**Problem description:**
Start at the line in the entries below that contains "3. add a slight", stop at the line that contains "to sync my new location with the server.", and output exactly the lines in that span, both ends included.

**Dataset extract:**
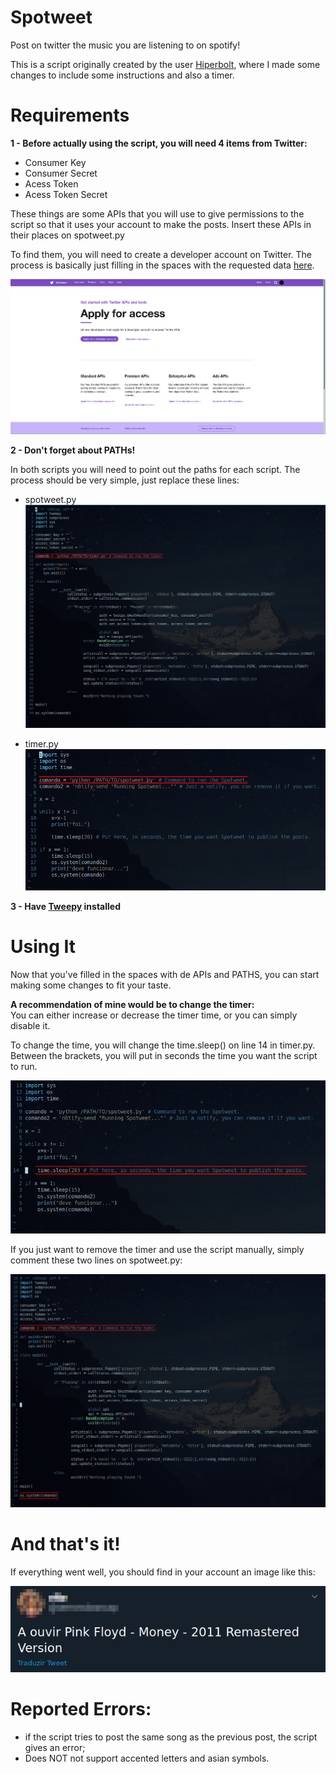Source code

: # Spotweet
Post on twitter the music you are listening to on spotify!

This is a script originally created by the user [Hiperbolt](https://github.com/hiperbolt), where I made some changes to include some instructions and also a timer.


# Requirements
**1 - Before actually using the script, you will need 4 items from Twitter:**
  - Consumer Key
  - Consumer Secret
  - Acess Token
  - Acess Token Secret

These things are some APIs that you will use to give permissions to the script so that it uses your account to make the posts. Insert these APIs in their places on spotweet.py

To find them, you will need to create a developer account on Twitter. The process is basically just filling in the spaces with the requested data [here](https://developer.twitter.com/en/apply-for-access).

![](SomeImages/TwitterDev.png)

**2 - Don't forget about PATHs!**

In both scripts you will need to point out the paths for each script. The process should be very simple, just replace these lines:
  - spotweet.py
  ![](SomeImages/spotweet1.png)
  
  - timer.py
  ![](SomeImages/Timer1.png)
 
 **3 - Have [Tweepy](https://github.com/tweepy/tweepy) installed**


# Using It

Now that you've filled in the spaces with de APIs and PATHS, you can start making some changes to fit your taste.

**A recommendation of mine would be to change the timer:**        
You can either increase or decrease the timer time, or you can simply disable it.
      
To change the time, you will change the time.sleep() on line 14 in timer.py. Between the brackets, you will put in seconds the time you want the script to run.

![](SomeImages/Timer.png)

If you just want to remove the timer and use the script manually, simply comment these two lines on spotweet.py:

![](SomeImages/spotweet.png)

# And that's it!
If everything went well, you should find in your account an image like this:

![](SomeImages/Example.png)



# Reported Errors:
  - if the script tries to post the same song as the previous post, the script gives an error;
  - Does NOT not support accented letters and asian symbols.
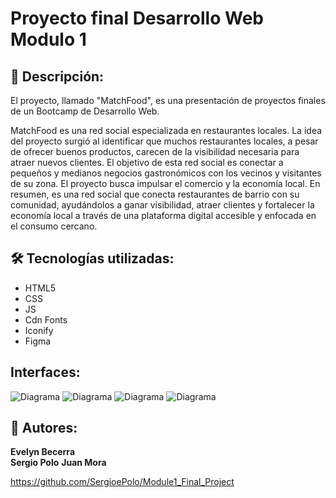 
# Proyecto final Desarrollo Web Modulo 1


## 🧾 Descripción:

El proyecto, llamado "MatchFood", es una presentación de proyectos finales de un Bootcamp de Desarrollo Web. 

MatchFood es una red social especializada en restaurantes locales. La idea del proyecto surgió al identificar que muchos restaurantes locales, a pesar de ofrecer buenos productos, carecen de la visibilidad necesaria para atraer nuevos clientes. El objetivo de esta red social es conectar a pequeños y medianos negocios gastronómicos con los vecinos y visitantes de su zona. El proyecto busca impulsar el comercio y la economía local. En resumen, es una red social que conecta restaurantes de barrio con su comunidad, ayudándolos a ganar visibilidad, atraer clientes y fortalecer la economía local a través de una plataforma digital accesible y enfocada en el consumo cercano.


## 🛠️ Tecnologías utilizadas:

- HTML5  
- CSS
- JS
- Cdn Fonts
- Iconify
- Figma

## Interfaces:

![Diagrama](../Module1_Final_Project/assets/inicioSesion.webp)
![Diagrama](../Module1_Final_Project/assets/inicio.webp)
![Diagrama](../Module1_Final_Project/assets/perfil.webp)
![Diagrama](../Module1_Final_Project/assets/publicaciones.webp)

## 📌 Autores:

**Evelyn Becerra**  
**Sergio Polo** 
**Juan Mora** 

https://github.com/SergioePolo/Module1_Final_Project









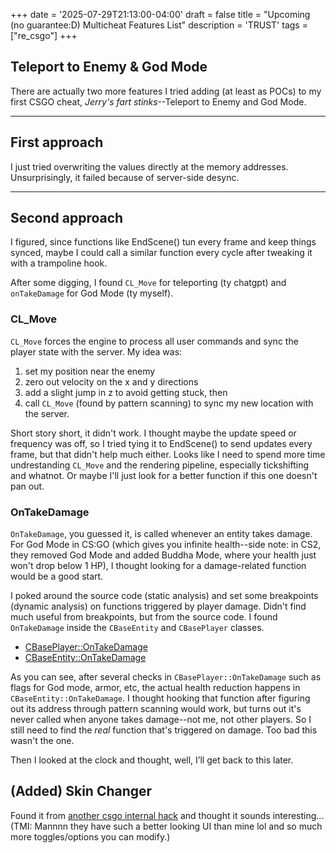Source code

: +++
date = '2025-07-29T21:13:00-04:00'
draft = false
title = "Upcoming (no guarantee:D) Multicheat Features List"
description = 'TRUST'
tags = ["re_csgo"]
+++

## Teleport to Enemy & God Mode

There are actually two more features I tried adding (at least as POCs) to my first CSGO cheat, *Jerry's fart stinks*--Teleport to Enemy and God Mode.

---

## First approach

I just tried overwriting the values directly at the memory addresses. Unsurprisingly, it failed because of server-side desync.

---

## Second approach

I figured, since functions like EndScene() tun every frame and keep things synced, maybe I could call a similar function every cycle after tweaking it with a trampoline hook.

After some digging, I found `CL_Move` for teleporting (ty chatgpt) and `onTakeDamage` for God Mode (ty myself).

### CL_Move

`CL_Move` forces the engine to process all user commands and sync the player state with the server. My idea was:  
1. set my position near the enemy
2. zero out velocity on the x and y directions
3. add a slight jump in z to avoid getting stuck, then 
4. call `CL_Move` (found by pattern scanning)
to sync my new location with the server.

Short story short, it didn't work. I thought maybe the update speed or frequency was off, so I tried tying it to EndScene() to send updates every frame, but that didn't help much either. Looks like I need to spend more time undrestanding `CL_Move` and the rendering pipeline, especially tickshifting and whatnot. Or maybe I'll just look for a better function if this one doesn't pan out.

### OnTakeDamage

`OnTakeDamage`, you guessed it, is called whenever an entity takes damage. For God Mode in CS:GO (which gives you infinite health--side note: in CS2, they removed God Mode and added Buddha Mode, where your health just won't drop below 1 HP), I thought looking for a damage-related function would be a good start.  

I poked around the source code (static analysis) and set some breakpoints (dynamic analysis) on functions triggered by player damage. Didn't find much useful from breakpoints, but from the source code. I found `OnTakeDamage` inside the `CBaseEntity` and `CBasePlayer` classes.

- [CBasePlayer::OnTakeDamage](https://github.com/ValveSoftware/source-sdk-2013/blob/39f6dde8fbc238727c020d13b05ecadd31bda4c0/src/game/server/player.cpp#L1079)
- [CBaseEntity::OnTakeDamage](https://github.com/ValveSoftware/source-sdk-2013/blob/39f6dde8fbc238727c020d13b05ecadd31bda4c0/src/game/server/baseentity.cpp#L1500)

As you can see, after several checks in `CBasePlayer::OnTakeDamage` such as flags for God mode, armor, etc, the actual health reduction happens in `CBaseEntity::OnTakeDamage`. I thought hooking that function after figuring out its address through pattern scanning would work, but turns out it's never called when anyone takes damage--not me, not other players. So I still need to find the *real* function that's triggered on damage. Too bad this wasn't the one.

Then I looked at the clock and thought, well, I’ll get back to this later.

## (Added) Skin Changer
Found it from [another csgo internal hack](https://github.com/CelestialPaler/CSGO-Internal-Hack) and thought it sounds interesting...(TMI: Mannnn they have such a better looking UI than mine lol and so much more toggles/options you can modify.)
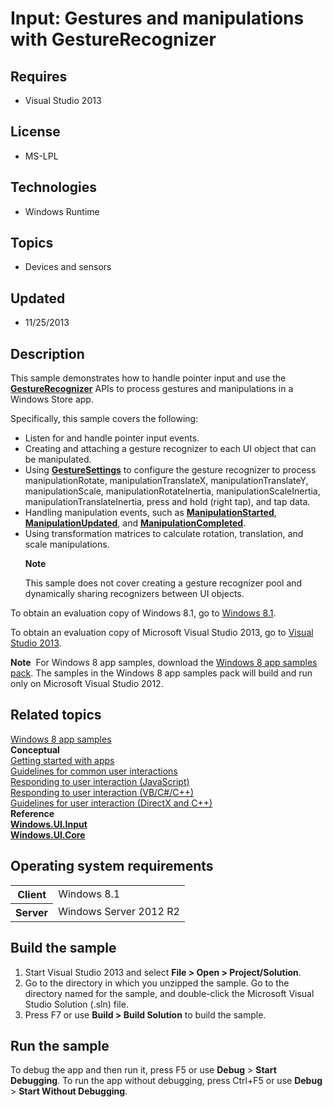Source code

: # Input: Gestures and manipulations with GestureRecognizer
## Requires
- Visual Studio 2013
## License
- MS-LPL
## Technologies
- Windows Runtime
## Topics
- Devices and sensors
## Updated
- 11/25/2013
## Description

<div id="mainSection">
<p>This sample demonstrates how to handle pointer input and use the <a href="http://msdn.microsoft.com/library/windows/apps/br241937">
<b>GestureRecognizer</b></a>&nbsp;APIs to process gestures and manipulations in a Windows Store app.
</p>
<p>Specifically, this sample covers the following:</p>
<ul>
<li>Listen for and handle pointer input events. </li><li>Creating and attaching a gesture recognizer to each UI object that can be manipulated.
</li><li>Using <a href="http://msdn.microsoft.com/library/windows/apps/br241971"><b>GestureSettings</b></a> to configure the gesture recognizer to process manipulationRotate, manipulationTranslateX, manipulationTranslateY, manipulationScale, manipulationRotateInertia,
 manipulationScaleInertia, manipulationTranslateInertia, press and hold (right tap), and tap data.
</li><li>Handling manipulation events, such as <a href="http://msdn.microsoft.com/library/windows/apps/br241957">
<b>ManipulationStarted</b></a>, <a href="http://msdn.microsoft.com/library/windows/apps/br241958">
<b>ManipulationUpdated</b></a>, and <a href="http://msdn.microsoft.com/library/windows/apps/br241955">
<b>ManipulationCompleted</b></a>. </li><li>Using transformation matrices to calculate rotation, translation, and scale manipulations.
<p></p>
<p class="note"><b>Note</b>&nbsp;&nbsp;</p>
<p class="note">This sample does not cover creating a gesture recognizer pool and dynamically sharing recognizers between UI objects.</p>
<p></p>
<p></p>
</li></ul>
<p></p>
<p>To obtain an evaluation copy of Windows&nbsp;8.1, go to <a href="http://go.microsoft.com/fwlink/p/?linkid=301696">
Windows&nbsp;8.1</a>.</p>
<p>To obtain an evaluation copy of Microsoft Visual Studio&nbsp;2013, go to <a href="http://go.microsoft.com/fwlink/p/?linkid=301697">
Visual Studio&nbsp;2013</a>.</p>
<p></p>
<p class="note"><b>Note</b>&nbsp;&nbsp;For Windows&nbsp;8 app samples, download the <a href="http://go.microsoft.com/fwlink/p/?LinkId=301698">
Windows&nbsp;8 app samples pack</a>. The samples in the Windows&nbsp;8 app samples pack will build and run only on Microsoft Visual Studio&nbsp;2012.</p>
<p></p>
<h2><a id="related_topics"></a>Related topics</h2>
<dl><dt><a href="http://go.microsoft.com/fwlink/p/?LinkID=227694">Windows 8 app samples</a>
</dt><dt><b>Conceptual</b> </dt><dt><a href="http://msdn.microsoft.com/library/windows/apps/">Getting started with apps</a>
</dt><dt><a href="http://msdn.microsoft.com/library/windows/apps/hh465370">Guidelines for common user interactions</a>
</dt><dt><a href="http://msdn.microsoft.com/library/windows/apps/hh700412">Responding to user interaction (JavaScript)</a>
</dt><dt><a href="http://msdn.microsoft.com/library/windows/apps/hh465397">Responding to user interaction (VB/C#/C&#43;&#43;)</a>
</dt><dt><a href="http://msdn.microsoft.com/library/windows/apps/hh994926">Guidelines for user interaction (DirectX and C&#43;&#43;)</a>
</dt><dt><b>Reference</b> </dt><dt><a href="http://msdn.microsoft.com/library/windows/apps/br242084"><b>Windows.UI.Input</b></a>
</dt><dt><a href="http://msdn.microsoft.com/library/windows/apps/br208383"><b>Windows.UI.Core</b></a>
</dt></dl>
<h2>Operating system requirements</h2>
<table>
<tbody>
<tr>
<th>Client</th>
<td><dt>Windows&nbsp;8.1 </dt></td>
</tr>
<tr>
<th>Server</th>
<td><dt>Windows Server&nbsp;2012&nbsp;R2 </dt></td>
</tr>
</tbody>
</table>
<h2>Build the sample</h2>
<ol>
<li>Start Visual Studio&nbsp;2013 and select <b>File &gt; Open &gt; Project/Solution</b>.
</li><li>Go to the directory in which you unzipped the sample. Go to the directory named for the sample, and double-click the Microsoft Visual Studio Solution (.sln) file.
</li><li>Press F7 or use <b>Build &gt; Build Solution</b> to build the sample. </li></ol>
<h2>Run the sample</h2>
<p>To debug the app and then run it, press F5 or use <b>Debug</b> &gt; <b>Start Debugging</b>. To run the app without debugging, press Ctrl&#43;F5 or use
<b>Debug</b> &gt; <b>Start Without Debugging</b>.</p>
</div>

**Finished exercise:**
3. add a slight jump in z to avoid getting stuck, then 
4. call `CL_Move` (found by pattern scanning)
to sync my new location with the server.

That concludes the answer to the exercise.